From this, where could you go? Well, Stavros, my beer-drinking-multilingual-muslim friend, along with a bar neighbor, Paul, who was short on front teeth but long on life's wisdom, decided that I should have the Westmalle Trippel. I may have contributed to this choice by bragging wildly about my next homebrew, expected to hit 9.98%. Thus the Westmalle Trippel arrived.
The first half of the glass was wasted on the remnants of the Kasteel, I simply could not taste it. But then, little by little, the tangy-sweet flavors started to move forward. The glass was gone before I could count from 1 to 8%, and then it was time to move on. Stavros opted to stay behind with a buddy, and I set off for the Elfde Gebode.
Denied! Between 5 and 10pm, the Eleventh Commandment only let's you in if you will eat a full meal. I pleaded with the doorman, but to no avail. So off I went to my next stop, Quinten Matsijs.
The first two beers were the local DeKonink again, only the "normal" and Blonde.
Enjoyable, but fairly nondescript, but what fascinates me first is the place itself.
You can read a little bit more about it here
, but in short the place is close to 600 years old and in pristine condition. A friendly bartender is now taking care of me, and I'll have to report back in more detail when I get more beer.
It turned out to be a nice little session at the Matsijs. I met Andreas who got me a nice Jacobiner Gueuze, which I loved.
Andreas' wife, Lilliane helped me in some selection of beers:
It's time to make a move, so bags are packed and legs are wobbly!
It wasn't just my legs that were wobbly, my brain was beginning to protest as well. Thus, since it was raining pretty hard and I didn't feel like walking much more, I decided skip Afspanning 't Waagstuk and head straight for the Kulminator by way of a taxi. The driver had the hardest time finding it, even with a completely functioning GPS on his dash... But, we found it at last and I entered Mecca.
The Kulminator is the kind of place where beer lovers go to pray. It was a fairly small bar and jam packed with mostly students but also some older guys who were playing games at a table. I couldn't get a seat anywhere, and had to stand crammed up against the bar.
In the middle of the room was what can only be described as a hop tree.
It had a real tree trunk, not the wispy thin strands we're used to seeing on our own hop plants.
Speaking of hops, it was time to peruse the beer list, or beer catalog.
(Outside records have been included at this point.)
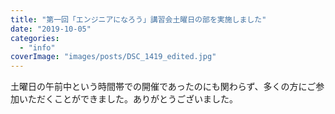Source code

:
 ```yaml
---
title: "第一回「エンジニアになろう」講習会土曜日の部を実施しました"
date: "2019-10-05"
categories: 
  - "info"
coverImage: "images/posts/DSC_1419_edited.jpg"
---
```


土曜日の午前中という時間帯での開催であったのにも関わらず、多くの方にご参加いただくことができました。ありがとうございました。
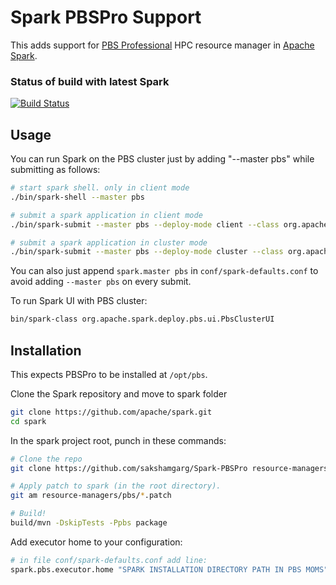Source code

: # Spark PBSPro Support
This adds support for [PBS Professional](https://github.com/pbspro/pbspro)
HPC resource manager in [Apache Spark](https://github.com/apache/spark).


### Status of build with latest Spark
[![Build Status](https://travis-ci.org/sakshamgarg/Spark-PBSPro.svg?branch=master)](https://travis-ci.org/sakshamgarg/Spark-PBSPro)


## Usage

You can run Spark on the PBS cluster just by adding "--master pbs" while submitting as follows:
```bash
# start spark shell. only in client mode
./bin/spark-shell --master pbs

# submit a spark application in client mode
./bin/spark-submit --master pbs --deploy-mode client --class org.apache.spark.examples.SparkPi $SPARK_HOME/examples/target/scala-2.12/jars/spark-examples_2.12-3.0.0-SNAPSHOT.jar 100

# submit a spark application in cluster mode
./bin/spark-submit --master pbs --deploy-mode cluster --class org.apache.spark.examples.SparkPi $SPARK_HOME/examples/target/scala-2.12/jars/spark-examples_2.12-3.0.0-SNAPSHOT.jar 100
```

You can also just append `spark.master pbs` in `conf/spark-defaults.conf` to avoid adding
`--master pbs` on every submit.


To run Spark UI with PBS cluster:
```bash
bin/spark-class org.apache.spark.deploy.pbs.ui.PbsClusterUI
```



## Installation

This expects PBSPro to be installed at `/opt/pbs`.

Clone the Spark repository and move to spark folder
```bash
git clone https://github.com/apache/spark.git
cd spark
```

In the spark project root, punch in these commands:
```bash
# Clone the repo
git clone https://github.com/sakshamgarg/Spark-PBSPro resource-managers/pbs

# Apply patch to spark (in the root directory).
git am resource-managers/pbs/*.patch

# Build!
build/mvn -DskipTests -Ppbs package
```

Add executor home to your configuration:
```bash
# in file conf/spark-defaults.conf add line:
spark.pbs.executor.home "SPARK INSTALLATION DIRECTORY PATH IN PBS MOMS"
```
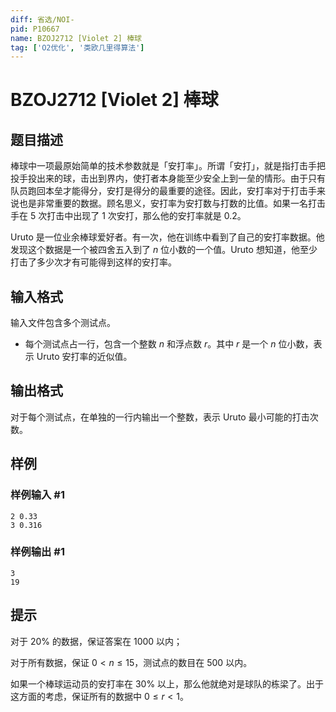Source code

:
 ```yaml
---
diff: 省选/NOI-
pid: P10667
name: BZOJ2712 [Violet 2] 棒球
tag: ['O2优化', '类欧几里得算法']
---
```

# BZOJ2712 [Violet 2] 棒球
## 题目描述

棒球中一项最原始简单的技术参数就是「安打率」。所谓「安打」，就是指打击手把投手投出来的球，击出到界内，使打者本身能至少安全上到一垒的情形。由于只有队员跑回本垒才能得分，安打是得分的最重要的途径。因此，安打率对于打击手来说也是非常重要的数据。顾名思义，安打率为安打数与打数的比值。如果一名打击手在 $5$ 次打击中出现了 $1$ 次安打，那么他的安打率就是 $0.2$。

Uruto 是一位业余棒球爱好者。有一次，他在训练中看到了自己的安打率数据。他发现这个数据是一个被四舍五入到了 $n$ 位小数的一个值。Uruto 想知道，他至少打击了多少次才有可能得到这样的安打率。
## 输入格式

输入文件包含多个测试点。
- 每个测试点占一行，包含一个整数 $n$ 和浮点数 $r$。其中 $r$ 是一个 $n$ 位小数，表示 Uruto 安打率的近似值。
## 输出格式

对于每个测试点，在单独的一行内输出一个整数，表示 Uruto 最小可能的打击次数。
## 样例

### 样例输入 #1
```
2 0.33
3 0.316
```
### 样例输出 #1
```
3
19
```
## 提示

对于 $20\%$ 的数据，保证答案在 $1000$ 以内；

对于所有数据，保证 $0<n\leq 15$，测试点的数目在 $500$ 以内。

如果一个棒球运动员的安打率在 $30\%$ 以上，那么他就绝对是球队的栋梁了。出于这方面的考虑，保证所有的数据中 $0\leq r<1$。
A lady was running around serving, while a mad professor with wild gray hair was mumbling to himself behind a counter in an area where you could see hundreds and hundreds of beer bottles. There was also a storage room back there, and I caught a glimpse as he opened the door and it was like a beer sacristy!
I decided I had room for one beer, and felt I had to try the Westvleteren. If you remember from by Bruxelles trip, this is the beer that you supposedly can only lay hands on if you visit the abby itself. A rare treat indeed, and I decided upon the "12", dialing in at around 10% abv. It was amazing, so full and rich in flavor, malty, a little bit of smoke perhaps, and sweeeeeeeet.
Sadly, I must admit that at this point my belly and brain were protesting loudly and told me to take it easy. I left the Kulminator a richer man, and wandered along the wet streets back towards my hotel. Sure enough, though, the walk woke me up, and I tried one more pass at the Elfde Gebod, thinking that they were now past their restaurant hours and would let me in for a nightcap.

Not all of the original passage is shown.